Whatever he had to do to keep it, he would. However Charles planned to work this out,
Erik would make damned sure it happened.
Because
losing this would destroy him completely.
~~
They awoke
to Mystique’s startled gasp the next morning.
The breakfast tray she dropped was, thankfully, metal, and Erik caught
it whilst still half-asleep, absently floating it over to the side table.
“Um, I’ll
just… ah, Charles? Erik?”
“Yes,
Raven?” Charles asked in a voice too innocent to be believed.
Erik buried his head under the pillow.
Mystique
snorted. “Morning, boys,” she said, then
turned and left the room. “I’ll lock the
door on my way out.”
“We need to
remember to do that next time,” Charles said to Erik’s shoulder.
Erik pushed
the pillow up far enough to stare at him with one eye. Charles grinned at him. You’re adorable, he heard.
You’re mad
as a hatter, Erik thought back. He
didn’t have to ask if Charles was all right.
He knew. He wasn’t. But he would be.
~~
It took a
few hours for things to settle down, but once the children saw that Charles was
okay, they began to form a routine, such as it was. Alex and Sean worked with their powers,
adding Angel to the mix, at Charles’ insistence. Mystique kept a close eye on them to make
sure no lingering hard feelings erupted.
There was some talk of returning to
“It’s our
fallback position,” he told them firmly.
“We don’t yet know if we’re compromised,” though he had a strong hunch
they were covered. “We need to keep it
in reserve.”
“We also
need to keep it quiet because when we gather the other children, they’ll need a
safe haven,” Charles added, and that got everyone’s attention.
“What other
children?” Mystique asked. “I thought
you’d gone through all the possibles you found on Cerebro.”
“That was
recruiting,” Charles answered, a brief look of rage crossing his features
before he controlled himself. “This is a
rescue.”
Everyone
other than Erik looked unsettled. Erik
had an idea where this was coming from, having heard some of Charles’ babble
the previous night, before they were… distracted.
“There’s a
military facility housing a secret program, where they’ve been kidnapping
mutant children and holding them captive.
One of the men I… dispatched last week was a liaison between the
government and the scientists leading the program. I got the details from him, before I…
disposed of him.”
Now the
others were looking at him with various degrees of shock. Charles took a deep breath. “When I… over-exerted myself last week, it
was because I was…”
He trailed
off, and Erik decided to make it easier for him. He was more accustomed to euphemisms, and he
knew Charles didn’t want to lay bare his actions before the young people he
considered his children.
“Some in
the Department of Defense and the CIA would have attacked us, as they did at
the beach. Charles stopped them. End of story.

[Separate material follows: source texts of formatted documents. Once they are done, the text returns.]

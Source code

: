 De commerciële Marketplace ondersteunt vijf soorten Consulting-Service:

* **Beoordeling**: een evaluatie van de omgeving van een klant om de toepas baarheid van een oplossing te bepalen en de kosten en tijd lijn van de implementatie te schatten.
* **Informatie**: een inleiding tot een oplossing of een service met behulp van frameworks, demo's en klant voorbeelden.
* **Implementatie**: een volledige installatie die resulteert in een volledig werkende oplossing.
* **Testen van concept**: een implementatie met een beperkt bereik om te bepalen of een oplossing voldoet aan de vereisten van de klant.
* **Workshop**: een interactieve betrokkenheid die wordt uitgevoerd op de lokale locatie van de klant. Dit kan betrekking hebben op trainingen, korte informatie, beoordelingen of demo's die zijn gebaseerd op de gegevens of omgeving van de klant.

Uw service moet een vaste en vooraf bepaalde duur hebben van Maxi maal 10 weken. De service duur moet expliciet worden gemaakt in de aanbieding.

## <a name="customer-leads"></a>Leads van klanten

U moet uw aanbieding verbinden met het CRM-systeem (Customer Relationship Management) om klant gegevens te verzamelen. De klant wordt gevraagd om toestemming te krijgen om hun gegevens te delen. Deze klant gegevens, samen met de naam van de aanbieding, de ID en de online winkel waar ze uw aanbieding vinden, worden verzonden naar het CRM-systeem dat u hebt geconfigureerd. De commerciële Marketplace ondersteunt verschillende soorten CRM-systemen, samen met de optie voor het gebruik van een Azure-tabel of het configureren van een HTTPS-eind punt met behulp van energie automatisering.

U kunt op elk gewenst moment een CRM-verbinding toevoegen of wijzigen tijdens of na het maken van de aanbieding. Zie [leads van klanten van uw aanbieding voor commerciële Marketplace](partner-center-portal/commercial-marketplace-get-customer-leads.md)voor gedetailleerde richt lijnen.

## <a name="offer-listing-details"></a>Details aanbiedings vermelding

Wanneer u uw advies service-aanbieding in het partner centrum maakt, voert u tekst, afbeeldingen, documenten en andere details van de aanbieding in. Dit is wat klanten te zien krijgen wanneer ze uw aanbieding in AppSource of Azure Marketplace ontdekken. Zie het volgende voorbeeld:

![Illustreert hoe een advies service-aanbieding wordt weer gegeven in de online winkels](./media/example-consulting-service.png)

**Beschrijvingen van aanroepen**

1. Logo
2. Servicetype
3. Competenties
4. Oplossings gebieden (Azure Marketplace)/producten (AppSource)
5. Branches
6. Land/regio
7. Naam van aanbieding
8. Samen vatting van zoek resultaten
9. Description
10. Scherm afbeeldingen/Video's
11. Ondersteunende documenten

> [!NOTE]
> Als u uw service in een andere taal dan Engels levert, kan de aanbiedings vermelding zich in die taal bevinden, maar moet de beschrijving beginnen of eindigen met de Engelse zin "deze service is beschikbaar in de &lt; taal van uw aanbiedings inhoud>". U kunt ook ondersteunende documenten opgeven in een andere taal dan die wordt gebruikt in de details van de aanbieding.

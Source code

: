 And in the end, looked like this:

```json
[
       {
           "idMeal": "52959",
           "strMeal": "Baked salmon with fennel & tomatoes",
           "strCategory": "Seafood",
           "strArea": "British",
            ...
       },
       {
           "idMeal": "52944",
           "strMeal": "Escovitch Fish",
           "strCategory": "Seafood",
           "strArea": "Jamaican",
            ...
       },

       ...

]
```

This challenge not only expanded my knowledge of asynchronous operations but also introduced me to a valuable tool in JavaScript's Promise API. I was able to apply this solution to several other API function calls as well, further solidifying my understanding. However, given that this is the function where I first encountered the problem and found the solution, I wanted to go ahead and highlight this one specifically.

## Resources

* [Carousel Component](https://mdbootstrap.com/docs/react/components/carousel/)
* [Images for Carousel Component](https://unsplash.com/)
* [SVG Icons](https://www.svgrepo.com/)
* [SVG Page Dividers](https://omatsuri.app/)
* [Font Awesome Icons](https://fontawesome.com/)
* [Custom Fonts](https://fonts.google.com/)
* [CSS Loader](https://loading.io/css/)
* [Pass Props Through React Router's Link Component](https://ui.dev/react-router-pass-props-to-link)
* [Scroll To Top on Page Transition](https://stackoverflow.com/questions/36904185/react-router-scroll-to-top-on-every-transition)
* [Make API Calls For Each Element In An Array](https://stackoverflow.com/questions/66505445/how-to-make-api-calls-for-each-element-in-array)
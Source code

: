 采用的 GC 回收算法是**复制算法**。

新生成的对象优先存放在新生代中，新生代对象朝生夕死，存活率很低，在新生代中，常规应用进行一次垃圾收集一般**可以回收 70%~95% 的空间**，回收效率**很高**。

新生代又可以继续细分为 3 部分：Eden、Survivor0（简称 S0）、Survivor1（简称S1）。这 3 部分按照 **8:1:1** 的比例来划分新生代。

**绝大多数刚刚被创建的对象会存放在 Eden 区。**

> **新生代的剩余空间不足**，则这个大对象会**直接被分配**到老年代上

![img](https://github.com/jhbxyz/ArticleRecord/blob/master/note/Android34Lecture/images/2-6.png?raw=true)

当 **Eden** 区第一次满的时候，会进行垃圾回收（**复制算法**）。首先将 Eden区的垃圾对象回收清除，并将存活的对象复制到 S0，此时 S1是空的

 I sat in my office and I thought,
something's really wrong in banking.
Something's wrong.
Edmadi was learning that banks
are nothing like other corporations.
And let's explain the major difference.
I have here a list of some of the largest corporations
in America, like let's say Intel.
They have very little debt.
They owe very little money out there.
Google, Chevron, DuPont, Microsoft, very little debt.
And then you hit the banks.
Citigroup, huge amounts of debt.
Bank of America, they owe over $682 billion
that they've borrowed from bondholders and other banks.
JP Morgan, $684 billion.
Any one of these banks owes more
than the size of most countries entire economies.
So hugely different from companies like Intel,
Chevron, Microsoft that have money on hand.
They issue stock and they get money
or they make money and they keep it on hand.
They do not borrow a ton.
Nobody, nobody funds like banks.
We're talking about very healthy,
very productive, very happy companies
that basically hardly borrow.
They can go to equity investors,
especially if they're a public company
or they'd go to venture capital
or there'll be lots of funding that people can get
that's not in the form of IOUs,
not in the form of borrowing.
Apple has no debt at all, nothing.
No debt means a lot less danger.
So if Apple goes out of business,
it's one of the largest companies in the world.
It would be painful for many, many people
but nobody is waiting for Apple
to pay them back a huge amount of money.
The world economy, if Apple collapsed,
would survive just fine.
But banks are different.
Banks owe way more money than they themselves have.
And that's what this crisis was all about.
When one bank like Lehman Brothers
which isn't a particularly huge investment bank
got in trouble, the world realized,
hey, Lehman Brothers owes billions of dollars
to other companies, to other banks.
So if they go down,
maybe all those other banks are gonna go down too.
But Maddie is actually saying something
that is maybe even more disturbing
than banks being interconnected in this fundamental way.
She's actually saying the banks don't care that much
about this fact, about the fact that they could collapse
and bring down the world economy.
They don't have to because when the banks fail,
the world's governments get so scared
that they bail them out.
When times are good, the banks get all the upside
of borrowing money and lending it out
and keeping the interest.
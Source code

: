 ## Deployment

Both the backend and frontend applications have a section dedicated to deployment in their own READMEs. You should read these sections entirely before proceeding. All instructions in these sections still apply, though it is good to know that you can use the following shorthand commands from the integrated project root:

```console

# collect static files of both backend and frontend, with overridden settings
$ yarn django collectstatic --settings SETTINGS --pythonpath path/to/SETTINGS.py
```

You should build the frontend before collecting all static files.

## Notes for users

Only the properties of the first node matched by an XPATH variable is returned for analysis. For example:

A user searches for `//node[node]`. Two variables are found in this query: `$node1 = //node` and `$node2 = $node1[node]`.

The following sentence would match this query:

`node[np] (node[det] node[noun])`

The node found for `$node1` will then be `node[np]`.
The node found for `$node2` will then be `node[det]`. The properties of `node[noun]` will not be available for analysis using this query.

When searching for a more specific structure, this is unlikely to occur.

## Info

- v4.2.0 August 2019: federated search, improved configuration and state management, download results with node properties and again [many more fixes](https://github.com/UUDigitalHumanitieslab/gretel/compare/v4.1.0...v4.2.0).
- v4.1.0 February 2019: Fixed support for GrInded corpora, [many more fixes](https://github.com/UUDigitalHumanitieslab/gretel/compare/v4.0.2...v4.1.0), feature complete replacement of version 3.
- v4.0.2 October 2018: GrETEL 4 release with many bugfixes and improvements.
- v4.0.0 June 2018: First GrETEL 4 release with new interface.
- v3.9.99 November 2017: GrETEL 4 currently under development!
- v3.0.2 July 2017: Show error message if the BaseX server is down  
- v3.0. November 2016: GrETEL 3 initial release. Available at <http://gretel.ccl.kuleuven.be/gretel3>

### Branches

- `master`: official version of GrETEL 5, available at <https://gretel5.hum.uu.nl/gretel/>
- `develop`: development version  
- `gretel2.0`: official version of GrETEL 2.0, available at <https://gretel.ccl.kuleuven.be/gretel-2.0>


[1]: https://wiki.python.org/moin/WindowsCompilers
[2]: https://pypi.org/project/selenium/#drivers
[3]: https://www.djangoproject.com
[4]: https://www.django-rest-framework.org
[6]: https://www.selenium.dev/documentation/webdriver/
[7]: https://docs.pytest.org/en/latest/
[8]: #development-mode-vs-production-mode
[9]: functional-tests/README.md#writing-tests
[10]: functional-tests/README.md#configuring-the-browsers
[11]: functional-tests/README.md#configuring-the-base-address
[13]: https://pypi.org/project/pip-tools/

Now we have a mission to plan.”
Five sets
of eyes swiveled to meet his, four confused, one grateful. Erik nodded, once, before getting on with it.
The rest of
the afternoon was spent on logistics, as Charles briefed them on everything
he’d seen in the classified documents about something called Weapon Plus, that
in the second World War had given rise to Captain
Four men and one woman who would have to die.
A score of children who would be saved immediately,
and an indeterminate number of lives that would be saved in the long run.
Preliminary
plans in place, they broke for dinner.
They would have to move sooner rather than later, to keep the edge
Charles had given them with his pre-emptive strike. They had to deal with the scientists before
they ran to ground, now that their DoD and CIA
counterparts were dead.
As they
were finishing dinner, Sean started to snicker, then laugh out loud. Given the heavy conversation and the
combination of tension and dread that had lingered over the meal, Erik wondered
what the mad Irish kid had come up with this time.
“What?” Alex demanded.
Sean
grinned at him, then dipped his head toward Hank. “One good thing about sticking around Vegas,”
he chortled. “We can all go out in
uniform, or fur, whichever – and if anybody wonders, they’ll just think we’re
the floor show at the Stardust!”
Hank threw
a serving platter at his head.
~ part 5 ~
It appeared
that the book wasn’t quite closed on mutant involvement with the CIA, after
all. The most worrisome project Charles
had discovered in the files, and memories, of the powerful men had killed was a
program called Weapon X. It was an
offshoot of Weapon Plus, which had concentrated on augmenting normal humans to
create super soldiers to fight the Nazis.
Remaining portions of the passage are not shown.